Work to be completed
Reproduce the entries in full and exactly. Pictures stay out.

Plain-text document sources

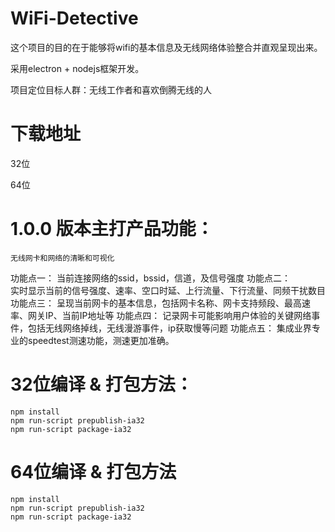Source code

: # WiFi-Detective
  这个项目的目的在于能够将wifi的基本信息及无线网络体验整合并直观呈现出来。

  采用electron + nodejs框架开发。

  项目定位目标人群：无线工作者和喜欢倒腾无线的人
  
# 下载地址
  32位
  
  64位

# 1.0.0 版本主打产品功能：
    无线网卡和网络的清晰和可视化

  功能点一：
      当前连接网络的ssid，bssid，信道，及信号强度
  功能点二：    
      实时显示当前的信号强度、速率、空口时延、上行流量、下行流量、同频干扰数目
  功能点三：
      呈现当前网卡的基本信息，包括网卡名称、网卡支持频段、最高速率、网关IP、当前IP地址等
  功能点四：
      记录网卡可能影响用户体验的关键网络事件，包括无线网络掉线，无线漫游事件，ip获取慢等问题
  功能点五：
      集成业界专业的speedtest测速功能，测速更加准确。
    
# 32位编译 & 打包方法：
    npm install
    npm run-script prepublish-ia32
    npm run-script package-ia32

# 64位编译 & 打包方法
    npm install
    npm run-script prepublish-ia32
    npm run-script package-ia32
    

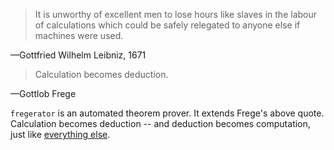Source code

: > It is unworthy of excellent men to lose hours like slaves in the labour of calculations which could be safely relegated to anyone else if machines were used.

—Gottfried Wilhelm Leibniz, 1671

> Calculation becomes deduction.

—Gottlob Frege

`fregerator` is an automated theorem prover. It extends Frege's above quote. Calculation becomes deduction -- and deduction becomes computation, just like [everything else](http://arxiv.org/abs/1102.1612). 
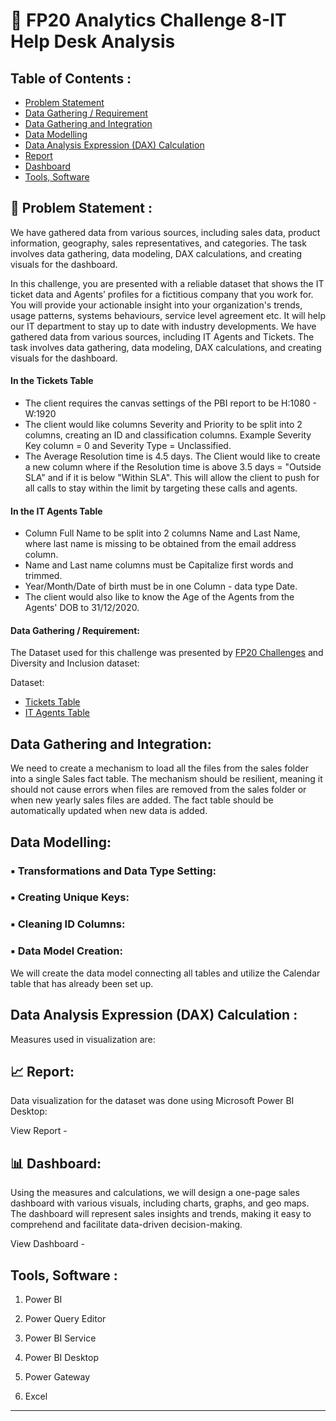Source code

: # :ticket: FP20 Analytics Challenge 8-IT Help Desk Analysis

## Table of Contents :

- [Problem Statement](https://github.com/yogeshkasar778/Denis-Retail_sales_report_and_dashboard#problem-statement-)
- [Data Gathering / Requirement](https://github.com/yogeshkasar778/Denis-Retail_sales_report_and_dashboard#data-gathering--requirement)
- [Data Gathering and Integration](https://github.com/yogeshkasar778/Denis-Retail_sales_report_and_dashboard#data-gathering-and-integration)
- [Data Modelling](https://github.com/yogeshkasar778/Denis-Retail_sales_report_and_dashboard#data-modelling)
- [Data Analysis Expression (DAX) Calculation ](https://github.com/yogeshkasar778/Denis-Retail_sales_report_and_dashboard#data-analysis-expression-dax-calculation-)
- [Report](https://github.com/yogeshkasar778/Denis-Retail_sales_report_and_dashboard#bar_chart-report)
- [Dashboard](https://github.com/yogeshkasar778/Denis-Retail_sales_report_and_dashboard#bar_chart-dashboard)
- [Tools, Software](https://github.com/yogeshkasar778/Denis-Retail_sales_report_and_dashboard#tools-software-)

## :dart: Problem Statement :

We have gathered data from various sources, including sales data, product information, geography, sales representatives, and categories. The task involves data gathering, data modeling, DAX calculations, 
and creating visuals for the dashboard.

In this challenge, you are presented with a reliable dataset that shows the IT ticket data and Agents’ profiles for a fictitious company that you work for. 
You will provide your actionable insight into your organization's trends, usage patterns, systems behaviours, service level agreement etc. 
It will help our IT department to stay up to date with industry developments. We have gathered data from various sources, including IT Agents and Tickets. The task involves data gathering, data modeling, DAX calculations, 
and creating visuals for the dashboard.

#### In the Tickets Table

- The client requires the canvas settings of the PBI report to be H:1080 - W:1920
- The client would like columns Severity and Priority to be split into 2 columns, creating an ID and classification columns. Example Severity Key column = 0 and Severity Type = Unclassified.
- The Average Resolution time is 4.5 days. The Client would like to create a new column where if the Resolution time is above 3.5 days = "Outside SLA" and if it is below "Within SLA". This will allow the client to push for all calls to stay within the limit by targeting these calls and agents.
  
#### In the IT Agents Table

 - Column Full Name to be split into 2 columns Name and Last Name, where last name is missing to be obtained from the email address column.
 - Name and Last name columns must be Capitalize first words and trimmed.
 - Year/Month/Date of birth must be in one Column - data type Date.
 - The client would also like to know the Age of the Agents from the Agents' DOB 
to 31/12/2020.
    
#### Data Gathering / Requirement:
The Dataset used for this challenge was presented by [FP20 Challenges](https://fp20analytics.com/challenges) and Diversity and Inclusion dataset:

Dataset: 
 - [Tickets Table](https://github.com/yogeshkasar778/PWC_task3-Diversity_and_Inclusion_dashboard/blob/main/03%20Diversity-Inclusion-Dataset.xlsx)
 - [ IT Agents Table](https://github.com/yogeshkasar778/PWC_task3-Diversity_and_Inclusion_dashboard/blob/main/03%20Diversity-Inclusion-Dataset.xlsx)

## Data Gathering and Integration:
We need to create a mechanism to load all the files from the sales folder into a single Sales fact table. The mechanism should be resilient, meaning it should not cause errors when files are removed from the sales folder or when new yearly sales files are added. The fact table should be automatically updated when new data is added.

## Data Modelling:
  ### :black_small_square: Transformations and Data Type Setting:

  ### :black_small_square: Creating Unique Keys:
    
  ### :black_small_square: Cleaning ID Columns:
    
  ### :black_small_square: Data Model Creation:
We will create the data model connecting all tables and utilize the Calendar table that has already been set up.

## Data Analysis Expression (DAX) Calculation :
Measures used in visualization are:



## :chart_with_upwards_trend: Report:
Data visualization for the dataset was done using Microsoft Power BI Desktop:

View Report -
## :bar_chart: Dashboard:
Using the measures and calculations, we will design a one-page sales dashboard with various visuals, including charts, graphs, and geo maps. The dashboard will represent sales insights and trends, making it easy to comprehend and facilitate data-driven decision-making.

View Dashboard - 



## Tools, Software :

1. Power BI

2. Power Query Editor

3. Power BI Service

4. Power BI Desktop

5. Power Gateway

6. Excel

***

Solved exercise
Source code

: # WiFi-Detective
  这个项目的目的在于能够将wifi的基本信息及无线网络体验整合并直观呈现出来。

  采用electron + nodejs框架开发。

  项目定位目标人群：无线工作者和喜欢倒腾无线的人
  
# 下载地址
  32位
  
  64位

# 1.0.0 版本主打产品功能：
    无线网卡和网络的清晰和可视化

  功能点一：
      当前连接网络的ssid，bssid，信道，及信号强度
  功能点二：    
      实时显示当前的信号强度、速率、空口时延、上行流量、下行流量、同频干扰数目
  功能点三：
      呈现当前网卡的基本信息，包括网卡名称、网卡支持频段、最高速率、网关IP、当前IP地址等
  功能点四：
      记录网卡可能影响用户体验的关键网络事件，包括无线网络掉线，无线漫游事件，ip获取慢等问题
  功能点五：
      集成业界专业的speedtest测速功能，测速更加准确。
    
# 32位编译 & 打包方法：
    npm install
    npm run-script prepublish-ia32
    npm run-script package-ia32

# 64位编译 & 打包方法
    npm install
    npm run-script prepublish-ia32
    npm run-script package-ia32
    

Source code

: > It is unworthy of excellent men to lose hours like slaves in the labour of calculations which could be safely relegated to anyone else if machines were used.

—Gottfried Wilhelm Leibniz, 1671

> Calculation becomes deduction.

—Gottlob Frege

`fregerator` is an automated theorem prover. It extends Frege's above quote. Calculation becomes deduction -- and deduction becomes computation, just like [everything else](http://arxiv.org/abs/1102.1612). 
Source code

: # :ticket: FP20 Analytics Challenge 8-IT Help Desk Analysis

## Table of Contents :

- [Problem Statement](https://github.com/yogeshkasar778/Denis-Retail_sales_report_and_dashboard#problem-statement-)
- [Data Gathering / Requirement](https://github.com/yogeshkasar778/Denis-Retail_sales_report_and_dashboard#data-gathering--requirement)
- [Data Gathering and Integration](https://github.com/yogeshkasar778/Denis-Retail_sales_report_and_dashboard#data-gathering-and-integration)
- [Data Modelling](https://github.com/yogeshkasar778/Denis-Retail_sales_report_and_dashboard#data-modelling)
- [Data Analysis Expression (DAX) Calculation ](https://github.com/yogeshkasar778/Denis-Retail_sales_report_and_dashboard#data-analysis-expression-dax-calculation-)
- [Report](https://github.com/yogeshkasar778/Denis-Retail_sales_report_and_dashboard#bar_chart-report)
- [Dashboard](https://github.com/yogeshkasar778/Denis-Retail_sales_report_and_dashboard#bar_chart-dashboard)
- [Tools, Software](https://github.com/yogeshkasar778/Denis-Retail_sales_report_and_dashboard#tools-software-)

## :dart: Problem Statement :

We have gathered data from various sources, including sales data, product information, geography, sales representatives, and categories. The task involves data gathering, data modeling, DAX calculations, 
and creating visuals for the dashboard.

In this challenge, you are presented with a reliable dataset that shows the IT ticket data and Agents’ profiles for a fictitious company that you work for. 
You will provide your actionable insight into your organization's trends, usage patterns, systems behaviours, service level agreement etc. 
It will help our IT department to stay up to date with industry developments. We have gathered data from various sources, including IT Agents and Tickets. The task involves data gathering, data modeling, DAX calculations, 
and creating visuals for the dashboard.

#### In the Tickets Table

- The client requires the canvas settings of the PBI report to be H:1080 - W:1920
- The client would like columns Severity and Priority to be split into 2 columns, creating an ID and classification columns. Example Severity Key column = 0 and Severity Type = Unclassified.
- The Average Resolution time is 4.5 days. The Client would like to create a new column where if the Resolution time is above 3.5 days = "Outside SLA" and if it is below "Within SLA". This will allow the client to push for all calls to stay within the limit by targeting these calls and agents.
  
#### In the IT Agents Table

 - Column Full Name to be split into 2 columns Name and Last Name, where last name is missing to be obtained from the email address column.
 - Name and Last name columns must be Capitalize first words and trimmed.
 - Year/Month/Date of birth must be in one Column - data type Date.
 - The client would also like to know the Age of the Agents from the Agents' DOB 
to 31/12/2020.
    
#### Data Gathering / Requirement:
The Dataset used for this challenge was presented by [FP20 Challenges](https://fp20analytics.com/challenges) and Diversity and Inclusion dataset:

Dataset: 
 - [Tickets Table](https://github.com/yogeshkasar778/PWC_task3-Diversity_and_Inclusion_dashboard/blob/main/03%20Diversity-Inclusion-Dataset.xlsx)
 - [ IT Agents Table](https://github.com/yogeshkasar778/PWC_task3-Diversity_and_Inclusion_dashboard/blob/main/03%20Diversity-Inclusion-Dataset.xlsx)

## Data Gathering and Integration:
We need to create a mechanism to load all the files from the sales folder into a single Sales fact table. The mechanism should be resilient, meaning it should not cause errors when files are removed from the sales folder or when new yearly sales files are added. The fact table should be automatically updated when new data is added.

## Data Modelling:
  ### :black_small_square: Transformations and Data Type Setting:

  ### :black_small_square: Creating Unique Keys:
    
  ### :black_small_square: Cleaning ID Columns:
    
  ### :black_small_square: Data Model Creation:
We will create the data model connecting all tables and utilize the Calendar table that has already been set up.

## Data Analysis Expression (DAX) Calculation :
Measures used in visualization are:



## :chart_with_upwards_trend: Report:
Data visualization for the dataset was done using Microsoft Power BI Desktop:

View Report -
## :bar_chart: Dashboard:
Using the measures and calculations, we will design a one-page sales dashboard with various visuals, including charts, graphs, and geo maps. The dashboard will represent sales insights and trends, making it easy to comprehend and facilitate data-driven decision-making.

View Dashboard - 



## Tools, Software :

1. Power BI

2. Power Query Editor

3. Power BI Service

4. Power BI Desktop

5. Power Gateway

6. Excel

***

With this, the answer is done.